Record extracts:

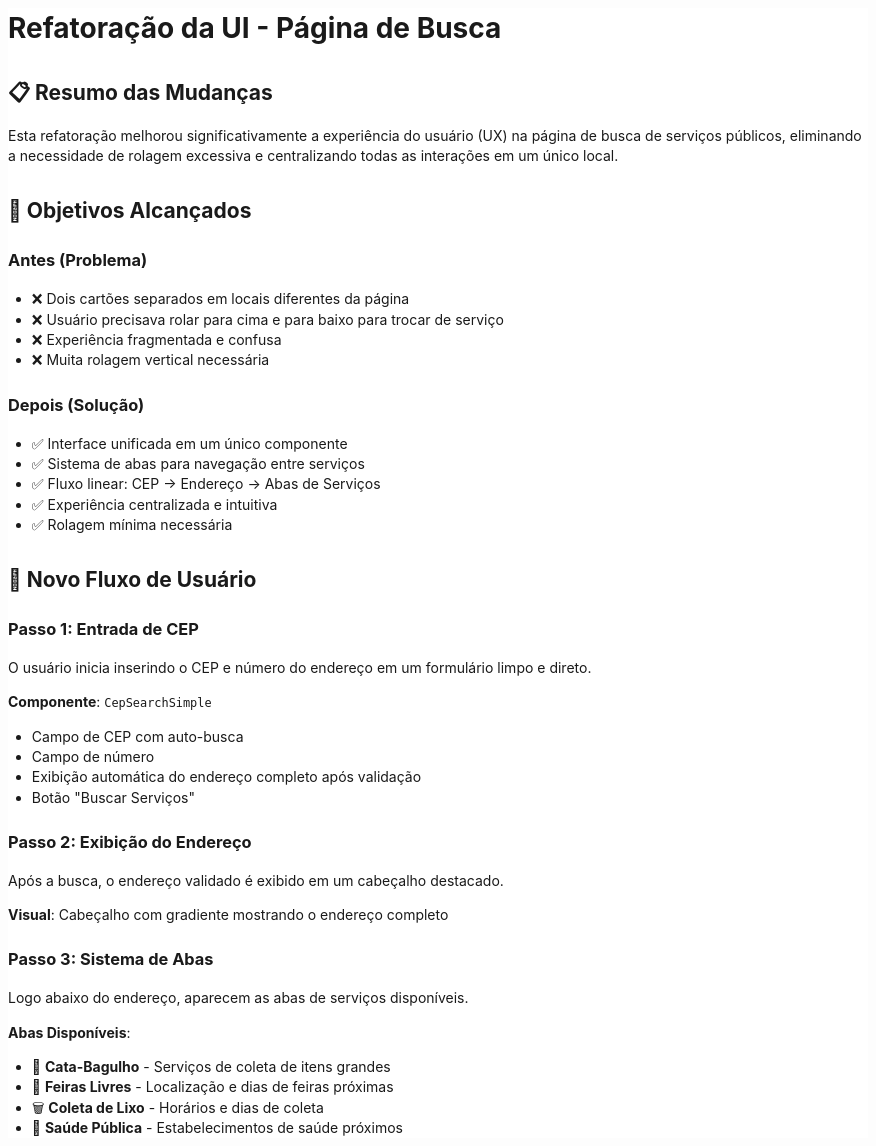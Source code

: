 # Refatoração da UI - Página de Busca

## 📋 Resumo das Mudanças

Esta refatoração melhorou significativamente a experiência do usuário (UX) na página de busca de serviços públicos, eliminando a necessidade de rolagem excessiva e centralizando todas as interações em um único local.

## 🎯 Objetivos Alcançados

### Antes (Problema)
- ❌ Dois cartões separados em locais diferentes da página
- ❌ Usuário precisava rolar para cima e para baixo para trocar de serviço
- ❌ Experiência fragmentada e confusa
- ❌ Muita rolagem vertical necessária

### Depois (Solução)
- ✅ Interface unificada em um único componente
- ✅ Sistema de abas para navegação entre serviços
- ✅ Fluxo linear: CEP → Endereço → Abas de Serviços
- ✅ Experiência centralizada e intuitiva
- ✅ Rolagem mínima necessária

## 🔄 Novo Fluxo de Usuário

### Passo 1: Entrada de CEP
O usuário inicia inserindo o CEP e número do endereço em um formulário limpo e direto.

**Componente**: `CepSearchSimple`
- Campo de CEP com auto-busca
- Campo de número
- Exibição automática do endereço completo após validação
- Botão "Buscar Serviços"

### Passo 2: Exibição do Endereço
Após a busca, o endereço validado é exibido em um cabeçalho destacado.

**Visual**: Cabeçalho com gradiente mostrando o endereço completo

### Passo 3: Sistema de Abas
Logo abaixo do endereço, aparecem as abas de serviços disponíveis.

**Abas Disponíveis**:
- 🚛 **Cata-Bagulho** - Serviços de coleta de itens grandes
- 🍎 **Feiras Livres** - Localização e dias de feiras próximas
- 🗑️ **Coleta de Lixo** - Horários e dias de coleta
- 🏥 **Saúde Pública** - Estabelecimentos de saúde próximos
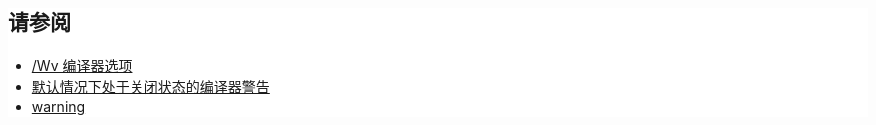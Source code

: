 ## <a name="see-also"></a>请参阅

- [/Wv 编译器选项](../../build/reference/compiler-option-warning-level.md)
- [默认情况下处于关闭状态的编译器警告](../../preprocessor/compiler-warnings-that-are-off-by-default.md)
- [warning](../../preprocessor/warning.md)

What is expected:
Could you repeat every entry above exactly, with each picture omitted?

Exercise solution:
Source code

: # Refatoração da UI - Página de Busca

## 📋 Resumo das Mudanças

Esta refatoração melhorou significativamente a experiência do usuário (UX) na página de busca de serviços públicos, eliminando a necessidade de rolagem excessiva e centralizando todas as interações em um único local.

## 🎯 Objetivos Alcançados

### Antes (Problema)
- ❌ Dois cartões separados em locais diferentes da página
- ❌ Usuário precisava rolar para cima e para baixo para trocar de serviço
- ❌ Experiência fragmentada e confusa
- ❌ Muita rolagem vertical necessária

### Depois (Solução)
- ✅ Interface unificada em um único componente
- ✅ Sistema de abas para navegação entre serviços
- ✅ Fluxo linear: CEP → Endereço → Abas de Serviços
- ✅ Experiência centralizada e intuitiva
- ✅ Rolagem mínima necessária

## 🔄 Novo Fluxo de Usuário

### Passo 1: Entrada de CEP
O usuário inicia inserindo o CEP e número do endereço em um formulário limpo e direto.

**Componente**: `CepSearchSimple`
- Campo de CEP com auto-busca
- Campo de número
- Exibição automática do endereço completo após validação
- Botão "Buscar Serviços"

### Passo 2: Exibição do Endereço
Após a busca, o endereço validado é exibido em um cabeçalho destacado.

**Visual**: Cabeçalho com gradiente mostrando o endereço completo

### Passo 3: Sistema de Abas
Logo abaixo do endereço, aparecem as abas de serviços disponíveis.

**Abas Disponíveis**:
- 🚛 **Cata-Bagulho** - Serviços de coleta de itens grandes
- 🍎 **Feiras Livres** - Localização e dias de feiras próximas
- 🗑️ **Coleta de Lixo** - Horários e dias de coleta
- 🏥 **Saúde Pública** - Estabelecimentos de saúde próximos
Source code

: ## <a name="see-also"></a>请参阅

- [/Wv 编译器选项](../../build/reference/compiler-option-warning-level.md)
- [默认情况下处于关闭状态的编译器警告](../../preprocessor/compiler-warnings-that-are-off-by-default.md)
- [warning](../../preprocessor/warning.md)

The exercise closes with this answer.